The first half of this book was really dry and I was tempted to give up and move on to more interesting reads. The second half of the book was somewhat less dry and I enjoyed finding out some things about Luther’s life. The bottom line to the whole thing? I wouldn’t bother (I’ve had several books like this in 2018, haven’t I? It’s not been a great year for reading).
The first half of the book went into great detail about his doctrinal journey. That’s important stuff, but it doesn’t make for compelling reading. The second half was more biographical and more interesting. The overall experience, however, was pretty Sahara-like. I’ve not read any other biographies of Luther, but if you’re looking for one I think I’d look somewhere else. Or you could develop a little better attention span than I have and enjoy the book more.
By the way, I’m not the only one who found the book less than gripping. Here’s an actual review on Amazon meant to promote the book:
Herman Selderhuis gives a well-organized, source-based short account of Luther’s life, putting him into his context.

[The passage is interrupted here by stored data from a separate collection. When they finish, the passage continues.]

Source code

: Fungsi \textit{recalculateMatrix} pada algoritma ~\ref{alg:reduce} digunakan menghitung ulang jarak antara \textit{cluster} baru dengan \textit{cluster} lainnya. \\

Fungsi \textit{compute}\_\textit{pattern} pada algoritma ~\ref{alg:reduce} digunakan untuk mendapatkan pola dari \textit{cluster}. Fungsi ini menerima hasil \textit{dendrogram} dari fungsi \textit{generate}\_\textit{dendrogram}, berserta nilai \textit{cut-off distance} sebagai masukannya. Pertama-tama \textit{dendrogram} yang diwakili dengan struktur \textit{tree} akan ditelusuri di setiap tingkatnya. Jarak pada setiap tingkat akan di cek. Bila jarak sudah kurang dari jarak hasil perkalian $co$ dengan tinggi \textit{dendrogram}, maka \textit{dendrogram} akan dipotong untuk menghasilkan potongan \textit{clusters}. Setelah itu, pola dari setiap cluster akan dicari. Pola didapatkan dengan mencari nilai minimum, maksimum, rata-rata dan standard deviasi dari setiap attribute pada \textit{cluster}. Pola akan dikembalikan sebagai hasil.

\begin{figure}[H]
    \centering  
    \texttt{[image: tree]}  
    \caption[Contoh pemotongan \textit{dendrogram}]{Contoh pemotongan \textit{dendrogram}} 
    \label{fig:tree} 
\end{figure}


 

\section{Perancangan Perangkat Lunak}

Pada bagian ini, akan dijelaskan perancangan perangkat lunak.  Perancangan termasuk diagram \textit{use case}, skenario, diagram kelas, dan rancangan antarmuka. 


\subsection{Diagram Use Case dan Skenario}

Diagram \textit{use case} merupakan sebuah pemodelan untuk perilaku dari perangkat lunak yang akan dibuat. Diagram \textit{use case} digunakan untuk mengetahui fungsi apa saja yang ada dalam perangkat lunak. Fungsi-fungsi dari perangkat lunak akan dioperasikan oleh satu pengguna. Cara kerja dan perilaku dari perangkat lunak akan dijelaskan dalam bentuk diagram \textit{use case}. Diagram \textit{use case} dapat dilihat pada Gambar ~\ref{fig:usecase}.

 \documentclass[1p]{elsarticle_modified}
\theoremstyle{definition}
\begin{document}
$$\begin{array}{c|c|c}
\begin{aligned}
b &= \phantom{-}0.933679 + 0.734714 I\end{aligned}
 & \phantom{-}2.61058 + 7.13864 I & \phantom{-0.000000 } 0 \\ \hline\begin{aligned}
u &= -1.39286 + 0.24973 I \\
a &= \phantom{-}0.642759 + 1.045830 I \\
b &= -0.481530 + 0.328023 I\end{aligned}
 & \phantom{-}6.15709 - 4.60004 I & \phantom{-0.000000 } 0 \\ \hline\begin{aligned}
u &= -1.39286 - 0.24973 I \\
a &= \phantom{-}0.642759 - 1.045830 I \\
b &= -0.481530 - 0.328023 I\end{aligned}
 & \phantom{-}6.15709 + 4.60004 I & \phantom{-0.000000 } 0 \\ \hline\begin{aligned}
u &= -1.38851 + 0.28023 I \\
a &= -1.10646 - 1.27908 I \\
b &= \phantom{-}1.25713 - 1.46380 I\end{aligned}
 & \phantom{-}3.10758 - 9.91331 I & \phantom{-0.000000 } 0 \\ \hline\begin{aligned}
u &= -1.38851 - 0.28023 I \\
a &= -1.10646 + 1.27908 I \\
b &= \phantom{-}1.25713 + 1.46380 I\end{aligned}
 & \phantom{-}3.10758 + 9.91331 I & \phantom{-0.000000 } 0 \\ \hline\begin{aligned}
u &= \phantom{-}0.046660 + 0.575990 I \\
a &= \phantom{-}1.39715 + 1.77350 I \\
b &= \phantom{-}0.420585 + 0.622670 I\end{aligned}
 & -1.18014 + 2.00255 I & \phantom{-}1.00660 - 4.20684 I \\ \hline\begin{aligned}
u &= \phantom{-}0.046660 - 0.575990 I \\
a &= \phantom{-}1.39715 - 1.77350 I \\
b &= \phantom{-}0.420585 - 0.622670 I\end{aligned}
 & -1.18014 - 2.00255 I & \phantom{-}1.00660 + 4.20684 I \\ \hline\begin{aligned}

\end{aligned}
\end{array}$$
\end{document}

Written by one of the most respected international scholars in Reformation history, this book may be fruitfully used as an introduction to Luther’s life.
—Volker Leppin, theologian and professor of church history, Eberhard Karls University of Tübingen; president, Interdisciplinary Medieval Association
Makes you want to run out and buy it, doesn’t it? That’s a PROMOTIONAL review.
One nugget I did glean from the book – did you know Luther didn’t really nail his 95 theses on the door of the Castle Church at Wittenberg? He likely gave it to an official at the church to be posted on a public board at the church. Apparently they didn’t nail things on the door – that’s not how things were publicized. Now you have something to impress your friends with at your next cocktail party.